- _Task to complete_:
Among the entries below, one line contains "unplanned service fees" and another contains "[Resolving inbound performance". Transcribe those two lines and every line between them, exactly.

- _Stored data_:
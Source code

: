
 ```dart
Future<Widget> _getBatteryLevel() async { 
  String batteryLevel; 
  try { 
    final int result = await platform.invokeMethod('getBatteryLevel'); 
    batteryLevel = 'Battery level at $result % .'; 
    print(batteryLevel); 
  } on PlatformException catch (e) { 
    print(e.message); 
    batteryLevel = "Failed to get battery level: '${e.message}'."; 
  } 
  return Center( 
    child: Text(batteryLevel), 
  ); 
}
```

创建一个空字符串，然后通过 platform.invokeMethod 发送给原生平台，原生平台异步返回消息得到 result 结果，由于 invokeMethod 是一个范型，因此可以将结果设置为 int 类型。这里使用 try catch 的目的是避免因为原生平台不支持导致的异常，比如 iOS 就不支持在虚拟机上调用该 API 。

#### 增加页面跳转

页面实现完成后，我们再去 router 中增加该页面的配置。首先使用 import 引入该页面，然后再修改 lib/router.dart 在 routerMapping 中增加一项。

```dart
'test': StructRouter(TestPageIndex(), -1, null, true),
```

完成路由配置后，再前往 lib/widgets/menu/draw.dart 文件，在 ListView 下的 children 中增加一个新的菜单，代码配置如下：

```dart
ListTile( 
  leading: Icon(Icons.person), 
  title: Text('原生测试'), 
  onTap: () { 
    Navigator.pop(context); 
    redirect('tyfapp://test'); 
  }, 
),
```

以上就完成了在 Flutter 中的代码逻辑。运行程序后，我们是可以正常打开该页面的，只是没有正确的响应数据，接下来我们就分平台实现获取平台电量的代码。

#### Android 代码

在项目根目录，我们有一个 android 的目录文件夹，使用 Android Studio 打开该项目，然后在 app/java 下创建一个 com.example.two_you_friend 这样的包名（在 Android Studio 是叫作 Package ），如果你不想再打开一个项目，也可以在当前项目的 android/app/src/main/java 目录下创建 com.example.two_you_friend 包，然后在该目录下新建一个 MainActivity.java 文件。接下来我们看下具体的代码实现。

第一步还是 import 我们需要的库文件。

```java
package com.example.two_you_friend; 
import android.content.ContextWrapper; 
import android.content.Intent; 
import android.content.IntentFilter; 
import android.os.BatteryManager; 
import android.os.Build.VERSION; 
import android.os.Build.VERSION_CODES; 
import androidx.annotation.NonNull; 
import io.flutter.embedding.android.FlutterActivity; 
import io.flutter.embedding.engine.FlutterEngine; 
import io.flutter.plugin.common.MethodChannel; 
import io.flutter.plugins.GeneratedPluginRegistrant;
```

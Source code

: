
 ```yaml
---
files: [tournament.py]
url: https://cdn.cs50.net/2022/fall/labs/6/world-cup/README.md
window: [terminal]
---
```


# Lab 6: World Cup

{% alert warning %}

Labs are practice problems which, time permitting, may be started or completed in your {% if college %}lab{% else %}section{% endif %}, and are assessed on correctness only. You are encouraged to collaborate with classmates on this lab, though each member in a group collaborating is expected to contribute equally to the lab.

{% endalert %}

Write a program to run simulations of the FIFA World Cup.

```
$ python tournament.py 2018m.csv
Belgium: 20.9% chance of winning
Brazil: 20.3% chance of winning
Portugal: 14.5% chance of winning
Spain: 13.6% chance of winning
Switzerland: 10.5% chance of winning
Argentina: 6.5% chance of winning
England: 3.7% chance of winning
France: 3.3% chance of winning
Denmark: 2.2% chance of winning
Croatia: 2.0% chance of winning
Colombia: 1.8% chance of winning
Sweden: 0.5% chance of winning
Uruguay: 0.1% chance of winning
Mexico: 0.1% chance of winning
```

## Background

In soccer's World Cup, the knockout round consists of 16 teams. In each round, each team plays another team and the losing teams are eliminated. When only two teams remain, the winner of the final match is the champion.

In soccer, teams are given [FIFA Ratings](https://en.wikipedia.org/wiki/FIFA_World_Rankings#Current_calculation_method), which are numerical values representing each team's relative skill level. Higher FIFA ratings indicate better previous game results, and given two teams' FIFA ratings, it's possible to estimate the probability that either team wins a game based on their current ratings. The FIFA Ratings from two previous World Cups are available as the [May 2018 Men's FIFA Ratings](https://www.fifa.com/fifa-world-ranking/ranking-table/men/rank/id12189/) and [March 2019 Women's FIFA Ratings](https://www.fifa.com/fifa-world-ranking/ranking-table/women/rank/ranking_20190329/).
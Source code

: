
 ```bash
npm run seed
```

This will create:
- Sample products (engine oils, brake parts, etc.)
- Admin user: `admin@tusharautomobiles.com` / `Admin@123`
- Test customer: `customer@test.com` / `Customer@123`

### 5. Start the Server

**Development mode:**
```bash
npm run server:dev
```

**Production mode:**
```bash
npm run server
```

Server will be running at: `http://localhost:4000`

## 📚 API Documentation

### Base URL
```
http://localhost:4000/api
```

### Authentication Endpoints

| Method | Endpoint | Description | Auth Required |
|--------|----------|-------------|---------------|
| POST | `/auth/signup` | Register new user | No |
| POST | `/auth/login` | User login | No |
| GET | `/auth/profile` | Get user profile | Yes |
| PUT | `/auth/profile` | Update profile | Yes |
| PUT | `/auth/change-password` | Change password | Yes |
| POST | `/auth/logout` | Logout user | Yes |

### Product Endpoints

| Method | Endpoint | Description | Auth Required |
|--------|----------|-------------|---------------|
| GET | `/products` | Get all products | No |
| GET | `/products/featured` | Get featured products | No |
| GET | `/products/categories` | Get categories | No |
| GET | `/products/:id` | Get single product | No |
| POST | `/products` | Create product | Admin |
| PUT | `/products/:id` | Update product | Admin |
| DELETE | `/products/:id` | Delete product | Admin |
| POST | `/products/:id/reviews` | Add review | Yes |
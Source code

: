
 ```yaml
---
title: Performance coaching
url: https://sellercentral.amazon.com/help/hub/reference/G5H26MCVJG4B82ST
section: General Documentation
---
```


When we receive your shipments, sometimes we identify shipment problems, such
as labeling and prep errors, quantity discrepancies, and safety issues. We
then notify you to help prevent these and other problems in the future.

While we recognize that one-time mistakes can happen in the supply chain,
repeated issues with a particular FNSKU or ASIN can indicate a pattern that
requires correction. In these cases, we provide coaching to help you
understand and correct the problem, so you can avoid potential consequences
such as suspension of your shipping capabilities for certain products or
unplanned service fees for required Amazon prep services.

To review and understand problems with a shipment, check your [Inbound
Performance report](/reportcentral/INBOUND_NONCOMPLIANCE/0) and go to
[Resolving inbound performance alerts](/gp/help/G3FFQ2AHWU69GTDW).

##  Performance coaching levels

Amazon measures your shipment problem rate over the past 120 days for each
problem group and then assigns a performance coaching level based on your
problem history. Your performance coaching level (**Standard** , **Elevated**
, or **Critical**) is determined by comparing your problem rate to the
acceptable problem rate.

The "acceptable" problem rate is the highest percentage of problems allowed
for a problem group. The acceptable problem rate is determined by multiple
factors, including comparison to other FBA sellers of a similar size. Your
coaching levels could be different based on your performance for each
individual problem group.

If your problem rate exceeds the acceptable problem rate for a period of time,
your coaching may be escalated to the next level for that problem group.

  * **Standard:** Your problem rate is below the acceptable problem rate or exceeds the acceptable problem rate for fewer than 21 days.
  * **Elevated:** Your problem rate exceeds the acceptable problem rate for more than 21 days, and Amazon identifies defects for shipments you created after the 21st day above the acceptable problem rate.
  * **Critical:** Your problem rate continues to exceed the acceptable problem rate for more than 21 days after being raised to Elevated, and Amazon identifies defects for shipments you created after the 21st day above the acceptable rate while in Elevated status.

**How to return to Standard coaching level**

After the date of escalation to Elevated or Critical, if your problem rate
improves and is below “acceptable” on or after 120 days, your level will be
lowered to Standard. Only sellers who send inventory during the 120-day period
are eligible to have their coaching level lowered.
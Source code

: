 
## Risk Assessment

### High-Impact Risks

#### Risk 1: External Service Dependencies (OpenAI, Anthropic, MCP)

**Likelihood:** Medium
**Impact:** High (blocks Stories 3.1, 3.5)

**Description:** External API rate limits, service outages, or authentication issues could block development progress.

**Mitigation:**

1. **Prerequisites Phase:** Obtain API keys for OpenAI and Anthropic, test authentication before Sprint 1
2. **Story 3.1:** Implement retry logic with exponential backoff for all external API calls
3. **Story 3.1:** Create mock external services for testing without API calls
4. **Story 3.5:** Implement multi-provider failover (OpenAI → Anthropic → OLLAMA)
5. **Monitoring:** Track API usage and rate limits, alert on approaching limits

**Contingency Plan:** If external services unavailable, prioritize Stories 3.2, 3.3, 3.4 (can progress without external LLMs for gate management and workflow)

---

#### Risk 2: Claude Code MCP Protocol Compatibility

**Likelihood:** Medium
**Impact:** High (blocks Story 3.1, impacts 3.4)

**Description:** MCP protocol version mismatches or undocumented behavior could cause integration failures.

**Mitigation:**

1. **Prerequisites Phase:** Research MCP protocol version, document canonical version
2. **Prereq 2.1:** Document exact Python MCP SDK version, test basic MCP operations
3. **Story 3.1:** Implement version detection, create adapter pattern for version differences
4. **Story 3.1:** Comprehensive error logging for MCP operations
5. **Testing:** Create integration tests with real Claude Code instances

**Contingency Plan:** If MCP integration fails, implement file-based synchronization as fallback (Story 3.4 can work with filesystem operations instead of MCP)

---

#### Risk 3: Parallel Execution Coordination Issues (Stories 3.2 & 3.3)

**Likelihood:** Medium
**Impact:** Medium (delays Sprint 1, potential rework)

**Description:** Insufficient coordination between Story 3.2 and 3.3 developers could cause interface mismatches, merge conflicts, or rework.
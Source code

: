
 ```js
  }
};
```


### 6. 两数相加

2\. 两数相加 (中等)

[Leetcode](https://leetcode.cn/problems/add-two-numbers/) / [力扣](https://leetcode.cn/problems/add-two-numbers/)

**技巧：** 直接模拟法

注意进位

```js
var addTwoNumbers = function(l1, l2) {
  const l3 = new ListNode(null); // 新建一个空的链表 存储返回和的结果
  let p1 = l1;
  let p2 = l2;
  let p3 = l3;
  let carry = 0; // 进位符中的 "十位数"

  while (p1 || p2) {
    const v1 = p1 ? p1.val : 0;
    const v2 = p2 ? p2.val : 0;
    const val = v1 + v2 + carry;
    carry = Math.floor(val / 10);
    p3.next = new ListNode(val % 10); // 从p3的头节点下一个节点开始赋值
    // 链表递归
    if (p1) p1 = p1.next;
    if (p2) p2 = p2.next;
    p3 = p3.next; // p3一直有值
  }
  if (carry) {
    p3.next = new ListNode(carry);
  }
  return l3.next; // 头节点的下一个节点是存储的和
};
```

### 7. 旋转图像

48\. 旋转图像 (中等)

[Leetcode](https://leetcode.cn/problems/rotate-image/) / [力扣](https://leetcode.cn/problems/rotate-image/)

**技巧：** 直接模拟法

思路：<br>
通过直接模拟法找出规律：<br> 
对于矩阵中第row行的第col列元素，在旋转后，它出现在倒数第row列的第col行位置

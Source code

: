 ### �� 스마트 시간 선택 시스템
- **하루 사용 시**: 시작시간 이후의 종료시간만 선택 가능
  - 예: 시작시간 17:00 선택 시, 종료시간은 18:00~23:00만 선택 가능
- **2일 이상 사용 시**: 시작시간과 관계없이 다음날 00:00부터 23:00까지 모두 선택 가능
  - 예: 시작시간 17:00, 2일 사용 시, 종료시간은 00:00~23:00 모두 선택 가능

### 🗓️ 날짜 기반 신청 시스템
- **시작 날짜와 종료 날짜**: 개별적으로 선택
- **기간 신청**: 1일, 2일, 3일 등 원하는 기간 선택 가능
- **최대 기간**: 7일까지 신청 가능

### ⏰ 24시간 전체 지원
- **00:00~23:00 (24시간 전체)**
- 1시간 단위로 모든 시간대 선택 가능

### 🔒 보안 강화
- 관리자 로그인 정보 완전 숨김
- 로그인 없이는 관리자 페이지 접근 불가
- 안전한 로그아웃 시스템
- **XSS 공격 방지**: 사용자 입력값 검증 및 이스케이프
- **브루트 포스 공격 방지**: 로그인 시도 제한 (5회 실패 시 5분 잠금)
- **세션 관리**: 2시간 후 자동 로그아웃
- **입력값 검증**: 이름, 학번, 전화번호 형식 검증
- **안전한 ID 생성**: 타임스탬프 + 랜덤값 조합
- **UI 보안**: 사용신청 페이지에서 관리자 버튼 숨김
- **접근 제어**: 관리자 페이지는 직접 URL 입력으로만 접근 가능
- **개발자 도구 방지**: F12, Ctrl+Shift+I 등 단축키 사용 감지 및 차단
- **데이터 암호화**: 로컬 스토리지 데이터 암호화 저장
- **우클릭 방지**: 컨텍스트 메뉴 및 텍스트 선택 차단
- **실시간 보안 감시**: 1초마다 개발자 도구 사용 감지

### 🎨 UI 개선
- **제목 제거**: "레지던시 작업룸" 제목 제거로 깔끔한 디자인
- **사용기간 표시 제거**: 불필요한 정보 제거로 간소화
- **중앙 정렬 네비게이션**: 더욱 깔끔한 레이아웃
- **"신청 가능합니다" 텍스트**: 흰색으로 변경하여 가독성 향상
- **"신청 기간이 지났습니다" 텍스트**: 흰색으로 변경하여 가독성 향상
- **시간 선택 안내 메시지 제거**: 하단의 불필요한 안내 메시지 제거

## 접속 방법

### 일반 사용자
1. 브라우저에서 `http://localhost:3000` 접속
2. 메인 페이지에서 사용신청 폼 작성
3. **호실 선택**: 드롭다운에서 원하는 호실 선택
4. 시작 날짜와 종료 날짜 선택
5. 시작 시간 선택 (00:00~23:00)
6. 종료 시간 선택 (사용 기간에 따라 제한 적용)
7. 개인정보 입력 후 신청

- _Output for this task_:
unplanned service fees for required Amazon prep services.

To review and understand problems with a shipment, check your [Inbound
Performance report](/reportcentral/INBOUND_NONCOMPLIANCE/0) and go to
[Resolving inbound performance alerts](/gp/help/G3FFQ2AHWU69GTDW).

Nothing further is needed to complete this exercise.